#### Instructions to follow:
Could you please transcribe the data exactly, without the pictures?

▽

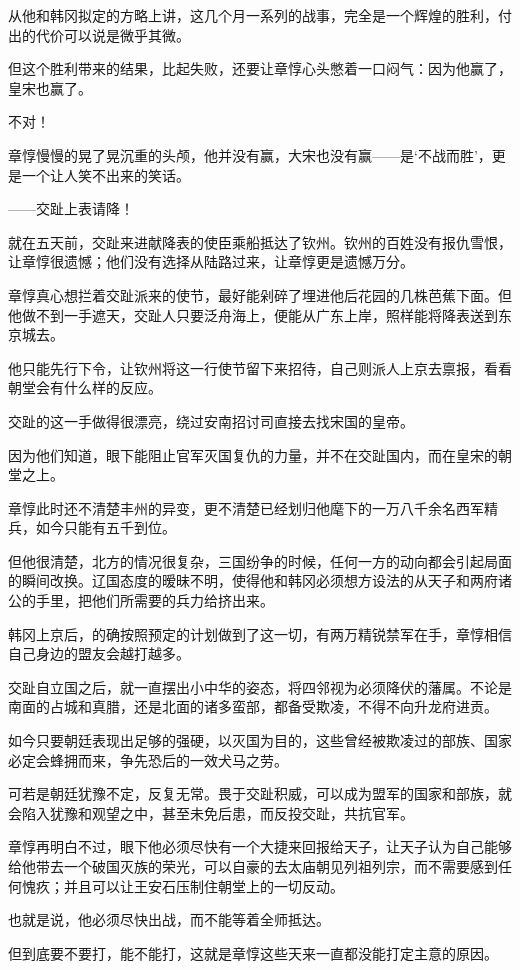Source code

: 从他和韩冈拟定的方略上讲，这几个月一系列的战事，完全是一个辉煌的胜利，付出的代价可以说是微乎其微。

但这个胜利带来的结果，比起失败，还要让章惇心头憋着一口闷气：因为他赢了，皇宋也赢了。

不对！

章惇慢慢的晃了晃沉重的头颅，他并没有赢，大宋也没有赢——是‘不战而胜’，更是一个让人笑不出来的笑话。

——交趾上表请降！

就在五天前，交趾来进献降表的使臣乘船抵达了钦州。钦州的百姓没有报仇雪恨，让章惇很遗憾；他们没有选择从陆路过来，让章惇更是遗憾万分。

章惇真心想拦着交趾派来的使节，最好能剁碎了埋进他后花园的几株芭蕉下面。但他做不到一手遮天，交趾人只要泛舟海上，便能从广东上岸，照样能将降表送到东京城去。

他只能先行下令，让钦州将这一行使节留下来招待，自己则派人上京去禀报，看看朝堂会有什么样的反应。

交趾的这一手做得很漂亮，绕过安南招讨司直接去找宋国的皇帝。

因为他们知道，眼下能阻止官军灭国复仇的力量，并不在交趾国内，而在皇宋的朝堂之上。

章惇此时还不清楚丰州的异变，更不清楚已经划归他麾下的一万八千余名西军精兵，如今只能有五千到位。

但他很清楚，北方的情况很复杂，三国纷争的时候，任何一方的动向都会引起局面的瞬间改换。辽国态度的暧昧不明，使得他和韩冈必须想方设法的从天子和两府诸公的手里，把他们所需要的兵力给挤出来。

韩冈上京后，的确按照预定的计划做到了这一切，有两万精锐禁军在手，章惇相信自己身边的盟友会越打越多。

交趾自立国之后，就一直摆出小中华的姿态，将四邻视为必须降伏的藩属。不论是南面的占城和真腊，还是北面的诸多蛮部，都备受欺凌，不得不向升龙府进贡。

如今只要朝廷表现出足够的强硬，以灭国为目的，这些曾经被欺凌过的部族、国家必定会蜂拥而来，争先恐后的一效犬马之劳。

可若是朝廷犹豫不定，反复无常。畏于交趾积威，可以成为盟军的国家和部族，就会陷入犹豫和观望之中，甚至未免后患，而反投交趾，共抗官军。

章惇再明白不过，眼下他必须尽快有一个大捷来回报给天子，让天子认为自己能够给他带去一个破国灭族的荣光，可以自豪的去太庙朝见列祖列宗，而不需要感到任何愧疚；并且可以让王安石压制住朝堂上的一切反动。

也就是说，他必须尽快出战，而不能等着全师抵达。

但到底要不要打，能不能打，这就是章惇这些天来一直都没能打定主意的原因。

△

#### Answer section:
Source code

: 从他和韩冈拟定的方略上讲，这几个月一系列的战事，完全是一个辉煌的胜利，付出的代价可以说是微乎其微。

但这个胜利带来的结果，比起失败，还要让章惇心头憋着一口闷气：因为他赢了，皇宋也赢了。

不对！

章惇慢慢的晃了晃沉重的头颅，他并没有赢，大宋也没有赢——是‘不战而胜’，更是一个让人笑不出来的笑话。

——交趾上表请降！

就在五天前，交趾来进献降表的使臣乘船抵达了钦州。钦州的百姓没有报仇雪恨，让章惇很遗憾；他们没有选择从陆路过来，让章惇更是遗憾万分。

章惇真心想拦着交趾派来的使节，最好能剁碎了埋进他后花园的几株芭蕉下面。但他做不到一手遮天，交趾人只要泛舟海上，便能从广东上岸，照样能将降表送到东京城去。

他只能先行下令，让钦州将这一行使节留下来招待，自己则派人上京去禀报，看看朝堂会有什么样的反应。

交趾的这一手做得很漂亮，绕过安南招讨司直接去找宋国的皇帝。

因为他们知道，眼下能阻止官军灭国复仇的力量，并不在交趾国内，而在皇宋的朝堂之上。

章惇此时还不清楚丰州的异变，更不清楚已经划归他麾下的一万八千余名西军精兵，如今只能有五千到位。

但他很清楚，北方的情况很复杂，三国纷争的时候，任何一方的动向都会引起局面的瞬间改换。辽国态度的暧昧不明，使得他和韩冈必须想方设法的从天子和两府诸公的手里，把他们所需要的兵力给挤出来。

韩冈上京后，的确按照预定的计划做到了这一切，有两万精锐禁军在手，章惇相信自己身边的盟友会越打越多。

交趾自立国之后，就一直摆出小中华的姿态，将四邻视为必须降伏的藩属。不论是南面的占城和真腊，还是北面的诸多蛮部，都备受欺凌，不得不向升龙府进贡。

如今只要朝廷表现出足够的强硬，以灭国为目的，这些曾经被欺凌过的部族、国家必定会蜂拥而来，争先恐后的一效犬马之劳。

可若是朝廷犹豫不定，反复无常。畏于交趾积威，可以成为盟军的国家和部族，就会陷入犹豫和观望之中，甚至未免后患，而反投交趾，共抗官军。

章惇再明白不过，眼下他必须尽快有一个大捷来回报给天子，让天子认为自己能够给他带去一个破国灭族的荣光，可以自豪的去太庙朝见列祖列宗，而不需要感到任何愧疚；并且可以让王安石压制住朝堂上的一切反动。

也就是说，他必须尽快出战，而不能等着全师抵达。

但到底要不要打，能不能打，这就是章惇这些天来一直都没能打定主意的原因。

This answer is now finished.